From the first record through the last, copy each one exactly.

Task input –

__________

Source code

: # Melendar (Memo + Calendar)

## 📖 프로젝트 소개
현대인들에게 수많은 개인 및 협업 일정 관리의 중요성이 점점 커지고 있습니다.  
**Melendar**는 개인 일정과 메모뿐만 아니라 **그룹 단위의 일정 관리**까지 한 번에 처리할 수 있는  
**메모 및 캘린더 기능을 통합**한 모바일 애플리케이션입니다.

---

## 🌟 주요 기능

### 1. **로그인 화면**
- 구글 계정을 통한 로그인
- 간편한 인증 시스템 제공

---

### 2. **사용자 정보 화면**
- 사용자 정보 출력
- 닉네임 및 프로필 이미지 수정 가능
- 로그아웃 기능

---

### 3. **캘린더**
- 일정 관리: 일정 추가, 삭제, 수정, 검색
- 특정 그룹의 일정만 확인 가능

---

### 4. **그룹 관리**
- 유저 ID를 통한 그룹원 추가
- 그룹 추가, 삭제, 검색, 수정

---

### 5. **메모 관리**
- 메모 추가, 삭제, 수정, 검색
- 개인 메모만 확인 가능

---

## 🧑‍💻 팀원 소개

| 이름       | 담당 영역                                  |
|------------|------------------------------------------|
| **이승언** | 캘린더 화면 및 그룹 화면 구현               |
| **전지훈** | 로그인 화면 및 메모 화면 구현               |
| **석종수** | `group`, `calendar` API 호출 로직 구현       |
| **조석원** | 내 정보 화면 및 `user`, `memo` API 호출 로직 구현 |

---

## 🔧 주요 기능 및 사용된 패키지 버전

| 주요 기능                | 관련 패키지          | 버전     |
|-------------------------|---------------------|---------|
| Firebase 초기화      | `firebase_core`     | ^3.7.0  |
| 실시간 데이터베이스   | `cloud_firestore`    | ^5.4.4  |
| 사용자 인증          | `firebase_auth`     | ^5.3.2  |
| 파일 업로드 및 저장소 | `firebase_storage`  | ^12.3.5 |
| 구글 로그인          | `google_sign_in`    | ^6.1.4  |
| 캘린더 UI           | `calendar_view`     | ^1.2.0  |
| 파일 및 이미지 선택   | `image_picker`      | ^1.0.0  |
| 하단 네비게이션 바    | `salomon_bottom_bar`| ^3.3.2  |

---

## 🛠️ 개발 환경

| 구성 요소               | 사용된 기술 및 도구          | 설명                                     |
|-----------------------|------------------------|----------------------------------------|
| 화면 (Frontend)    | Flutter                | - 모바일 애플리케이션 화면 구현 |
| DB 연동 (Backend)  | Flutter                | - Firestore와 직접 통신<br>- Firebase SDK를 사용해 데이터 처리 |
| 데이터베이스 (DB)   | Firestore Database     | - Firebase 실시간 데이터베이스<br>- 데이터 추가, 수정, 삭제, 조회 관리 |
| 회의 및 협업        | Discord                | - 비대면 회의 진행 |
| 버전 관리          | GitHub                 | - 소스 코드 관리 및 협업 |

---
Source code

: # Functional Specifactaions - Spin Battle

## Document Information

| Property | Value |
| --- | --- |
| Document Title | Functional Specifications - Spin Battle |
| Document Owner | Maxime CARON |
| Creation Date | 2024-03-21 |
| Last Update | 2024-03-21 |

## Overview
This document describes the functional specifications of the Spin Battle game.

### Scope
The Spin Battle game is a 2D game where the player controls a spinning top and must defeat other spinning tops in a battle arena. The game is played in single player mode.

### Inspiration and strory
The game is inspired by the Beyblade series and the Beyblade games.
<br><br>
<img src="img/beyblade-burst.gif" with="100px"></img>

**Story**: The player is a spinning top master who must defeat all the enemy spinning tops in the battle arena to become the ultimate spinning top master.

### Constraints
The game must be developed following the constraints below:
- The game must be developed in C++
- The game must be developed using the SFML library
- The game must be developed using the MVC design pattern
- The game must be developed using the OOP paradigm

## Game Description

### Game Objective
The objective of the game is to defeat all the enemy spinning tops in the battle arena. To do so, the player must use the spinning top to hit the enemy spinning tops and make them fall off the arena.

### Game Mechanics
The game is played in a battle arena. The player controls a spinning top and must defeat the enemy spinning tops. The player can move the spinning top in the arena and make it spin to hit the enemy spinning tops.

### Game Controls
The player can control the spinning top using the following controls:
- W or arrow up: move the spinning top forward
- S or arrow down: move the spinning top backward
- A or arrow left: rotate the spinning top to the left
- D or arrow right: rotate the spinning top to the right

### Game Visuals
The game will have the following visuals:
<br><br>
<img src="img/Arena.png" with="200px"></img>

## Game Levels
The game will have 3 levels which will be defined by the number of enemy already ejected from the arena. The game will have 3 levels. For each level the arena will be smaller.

__________

Task output –
Source code

: # Melendar (Memo + Calendar)

## 📖 프로젝트 소개
현대인들에게 수많은 개인 및 협업 일정 관리의 중요성이 점점 커지고 있습니다.  
**Melendar**는 개인 일정과 메모뿐만 아니라 **그룹 단위의 일정 관리**까지 한 번에 처리할 수 있는  
**메모 및 캘린더 기능을 통합**한 모바일 애플리케이션입니다.

---

## 🌟 주요 기능

### 1. **로그인 화면**
- 구글 계정을 통한 로그인
- 간편한 인증 시스템 제공

---

### 2. **사용자 정보 화면**
- 사용자 정보 출력
- 닉네임 및 프로필 이미지 수정 가능
- 로그아웃 기능

---

### 3. **캘린더**
- 일정 관리: 일정 추가, 삭제, 수정, 검색
- 특정 그룹의 일정만 확인 가능

---

### 4. **그룹 관리**
- 유저 ID를 통한 그룹원 추가
- 그룹 추가, 삭제, 검색, 수정

---

### 5. **메모 관리**
- 메모 추가, 삭제, 수정, 검색
- 개인 메모만 확인 가능

---

## 🧑‍💻 팀원 소개

| 이름       | 담당 영역                                  |
|------------|------------------------------------------|
| **이승언** | 캘린더 화면 및 그룹 화면 구현               |
| **전지훈** | 로그인 화면 및 메모 화면 구현               |
| **석종수** | `group`, `calendar` API 호출 로직 구현       |
| **조석원** | 내 정보 화면 및 `user`, `memo` API 호출 로직 구현 |

---

## 🔧 주요 기능 및 사용된 패키지 버전

| 주요 기능                | 관련 패키지          | 버전     |
|-------------------------|---------------------|---------|
| Firebase 초기화      | `firebase_core`     | ^3.7.0  |
| 실시간 데이터베이스   | `cloud_firestore`    | ^5.4.4  |
| 사용자 인증          | `firebase_auth`     | ^5.3.2  |
| 파일 업로드 및 저장소 | `firebase_storage`  | ^12.3.5 |
| 구글 로그인          | `google_sign_in`    | ^6.1.4  |
| 캘린더 UI           | `calendar_view`     | ^1.2.0  |
| 파일 및 이미지 선택   | `image_picker`      | ^1.0.0  |
| 하단 네비게이션 바    | `salomon_bottom_bar`| ^3.3.2  |

---

## 🛠️ 개발 환경

| 구성 요소               | 사용된 기술 및 도구          | 설명                                     |
|-----------------------|------------------------|----------------------------------------|
| 화면 (Frontend)    | Flutter                | - 모바일 애플리케이션 화면 구현 |
| DB 연동 (Backend)  | Flutter                | - Firestore와 직접 통신<br>- Firebase SDK를 사용해 데이터 처리 |
| 데이터베이스 (DB)   | Firestore Database     | - Firebase 실시간 데이터베이스<br>- 데이터 추가, 수정, 삭제, 조회 관리 |
| 회의 및 협업        | Discord                | - 비대면 회의 진행 |
| 버전 관리          | GitHub                 | - 소스 코드 관리 및 협업 |

---
Source code

: # Functional Specifactaions - Spin Battle

## Document Information

| Property | Value |
| --- | --- |
| Document Title | Functional Specifications - Spin Battle |
| Document Owner | Maxime CARON |
| Creation Date | 2024-03-21 |
| Last Update | 2024-03-21 |

## Overview
This document describes the functional specifications of the Spin Battle game.

### Scope
The Spin Battle game is a 2D game where the player controls a spinning top and must defeat other spinning tops in a battle arena. The game is played in single player mode.

### Inspiration and strory
The game is inspired by the Beyblade series and the Beyblade games.
<br><br>
<img src="img/beyblade-burst.gif" with="100px"></img>

**Story**: The player is a spinning top master who must defeat all the enemy spinning tops in the battle arena to become the ultimate spinning top master.

### Constraints
The game must be developed following the constraints below:
- The game must be developed in C++
- The game must be developed using the SFML library
- The game must be developed using the MVC design pattern
- The game must be developed using the OOP paradigm

## Game Description

### Game Objective
The objective of the game is to defeat all the enemy spinning tops in the battle arena. To do so, the player must use the spinning top to hit the enemy spinning tops and make them fall off the arena.

### Game Mechanics
The game is played in a battle arena. The player controls a spinning top and must defeat the enemy spinning tops. The player can move the spinning top in the arena and make it spin to hit the enemy spinning tops.

### Game Controls
The player can control the spinning top using the following controls:
- W or arrow up: move the spinning top forward
- S or arrow down: move the spinning top backward
- A or arrow left: rotate the spinning top to the left
- D or arrow right: rotate the spinning top to the right

### Game Visuals
The game will have the following visuals:
<br><br>
<img src="img/Arena.png" with="200px"></img>

## Game Levels
The game will have 3 levels which will be defined by the number of enemy already ejected from the arena. The game will have 3 levels. For each level the arena will be smaller.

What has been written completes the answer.